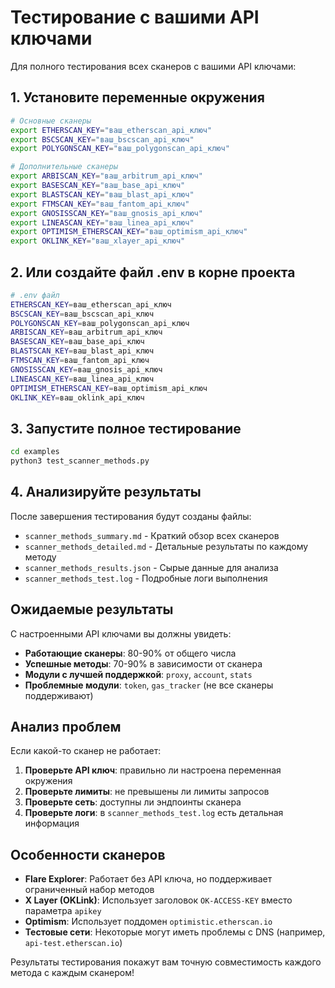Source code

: # Тестирование с вашими API ключами

Для полного тестирования всех сканеров с вашими API ключами:

## 1. Установите переменные окружения

```bash
# Основные сканеры
export ETHERSCAN_KEY="ваш_etherscan_api_ключ"
export BSCSCAN_KEY="ваш_bscscan_api_ключ"
export POLYGONSCAN_KEY="ваш_polygonscan_api_ключ"

# Дополнительные сканеры
export ARBISCAN_KEY="ваш_arbitrum_api_ключ"
export BASESCAN_KEY="ваш_base_api_ключ"
export BLASTSCAN_KEY="ваш_blast_api_ключ"
export FTMSCAN_KEY="ваш_fantom_api_ключ"
export GNOSISSCAN_KEY="ваш_gnosis_api_ключ"
export LINEASCAN_KEY="ваш_linea_api_ключ"
export OPTIMISM_ETHERSCAN_KEY="ваш_optimism_api_ключ"
export OKLINK_KEY="ваш_xlayer_api_ключ"
```

## 2. Или создайте файл .env в корне проекта

```bash
# .env файл
ETHERSCAN_KEY=ваш_etherscan_api_ключ
BSCSCAN_KEY=ваш_bscscan_api_ключ
POLYGONSCAN_KEY=ваш_polygonscan_api_ключ
ARBISCAN_KEY=ваш_arbitrum_api_ключ
BASESCAN_KEY=ваш_base_api_ключ
BLASTSCAN_KEY=ваш_blast_api_ключ
FTMSCAN_KEY=ваш_fantom_api_ключ
GNOSISSCAN_KEY=ваш_gnosis_api_ключ
LINEASCAN_KEY=ваш_linea_api_ключ
OPTIMISM_ETHERSCAN_KEY=ваш_optimism_api_ключ
OKLINK_KEY=ваш_oklink_api_ключ
```

## 3. Запустите полное тестирование

```bash
cd examples
python3 test_scanner_methods.py
```

## 4. Анализируйте результаты

После завершения тестирования будут созданы файлы:

- `scanner_methods_summary.md` - Краткий обзор всех сканеров
- `scanner_methods_detailed.md` - Детальные результаты по каждому методу
- `scanner_methods_results.json` - Сырые данные для анализа
- `scanner_methods_test.log` - Подробные логи выполнения

## Ожидаемые результаты

С настроенными API ключами вы должны увидеть:

- **Работающие сканеры**: 80-90% от общего числа
- **Успешные методы**: 70-90% в зависимости от сканера
- **Модули с лучшей поддержкой**: `proxy`, `account`, `stats`
- **Проблемные модули**: `token`, `gas_tracker` (не все сканеры поддерживают)

## Анализ проблем

Если какой-то сканер не работает:

1. **Проверьте API ключ**: правильно ли настроена переменная окружения
2. **Проверьте лимиты**: не превышены ли лимиты запросов
3. **Проверьте сеть**: доступны ли эндпоинты сканера
4. **Проверьте логи**: в `scanner_methods_test.log` есть детальная информация

## Особенности сканеров

- **Flare Explorer**: Работает без API ключа, но поддерживает ограниченный набор методов
- **X Layer (OKLink)**: Использует заголовок `OK-ACCESS-KEY` вместо параметра `apikey`
- **Optimism**: Использует поддомен `optimistic.etherscan.io`
- **Тестовые сети**: Некоторые могут иметь проблемы с DNS (например, `api-test.etherscan.io`)

Результаты тестирования покажут вам точную совместимость каждого метода с каждым сканером!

● TASK TO CARRY OUT: Keep the pictures out and repeat exactly the lines from the beginning of the data through the line that contains "- **Flare Explorer**: Работает", both ends included.

● ANSWER SPACE:
Source code

: # Тестирование с вашими API ключами

Для полного тестирования всех сканеров с вашими API ключами:

## 1. Установите переменные окружения

```bash
# Основные сканеры
export ETHERSCAN_KEY="ваш_etherscan_api_ключ"
export BSCSCAN_KEY="ваш_bscscan_api_ключ"
export POLYGONSCAN_KEY="ваш_polygonscan_api_ключ"

# Дополнительные сканеры
export ARBISCAN_KEY="ваш_arbitrum_api_ключ"
export BASESCAN_KEY="ваш_base_api_ключ"
export BLASTSCAN_KEY="ваш_blast_api_ключ"
export FTMSCAN_KEY="ваш_fantom_api_ключ"
export GNOSISSCAN_KEY="ваш_gnosis_api_ключ"
export LINEASCAN_KEY="ваш_linea_api_ключ"
export OPTIMISM_ETHERSCAN_KEY="ваш_optimism_api_ключ"
export OKLINK_KEY="ваш_xlayer_api_ключ"
```

## 2. Или создайте файл .env в корне проекта

```bash
# .env файл
ETHERSCAN_KEY=ваш_etherscan_api_ключ
BSCSCAN_KEY=ваш_bscscan_api_ключ
POLYGONSCAN_KEY=ваш_polygonscan_api_ключ
ARBISCAN_KEY=ваш_arbitrum_api_ключ
BASESCAN_KEY=ваш_base_api_ключ
BLASTSCAN_KEY=ваш_blast_api_ключ
FTMSCAN_KEY=ваш_fantom_api_ключ
GNOSISSCAN_KEY=ваш_gnosis_api_ключ
LINEASCAN_KEY=ваш_linea_api_ключ
OPTIMISM_ETHERSCAN_KEY=ваш_optimism_api_ключ
OKLINK_KEY=ваш_oklink_api_ключ
```

## 3. Запустите полное тестирование

```bash
cd examples
python3 test_scanner_methods.py
```

## 4. Анализируйте результаты

После завершения тестирования будут созданы файлы:

- `scanner_methods_summary.md` - Краткий обзор всех сканеров
- `scanner_methods_detailed.md` - Детальные результаты по каждому методу
- `scanner_methods_results.json` - Сырые данные для анализа
- `scanner_methods_test.log` - Подробные логи выполнения

## Ожидаемые результаты

С настроенными API ключами вы должны увидеть:

- **Работающие сканеры**: 80-90% от общего числа
- **Успешные методы**: 70-90% в зависимости от сканера
- **Модули с лучшей поддержкой**: `proxy`, `account`, `stats`
- **Проблемные модули**: `token`, `gas_tracker` (не все сканеры поддерживают)

## Анализ проблем

Если какой-то сканер не работает:

1. **Проверьте API ключ**: правильно ли настроена переменная окружения
2. **Проверьте лимиты**: не превышены ли лимиты запросов
3. **Проверьте сеть**: доступны ли эндпоинты сканера
4. **Проверьте логи**: в `scanner_methods_test.log` есть детальная информация

## Особенности сканеров

- **Flare Explorer**: Работает без API ключа, но поддерживает ограниченный набор методов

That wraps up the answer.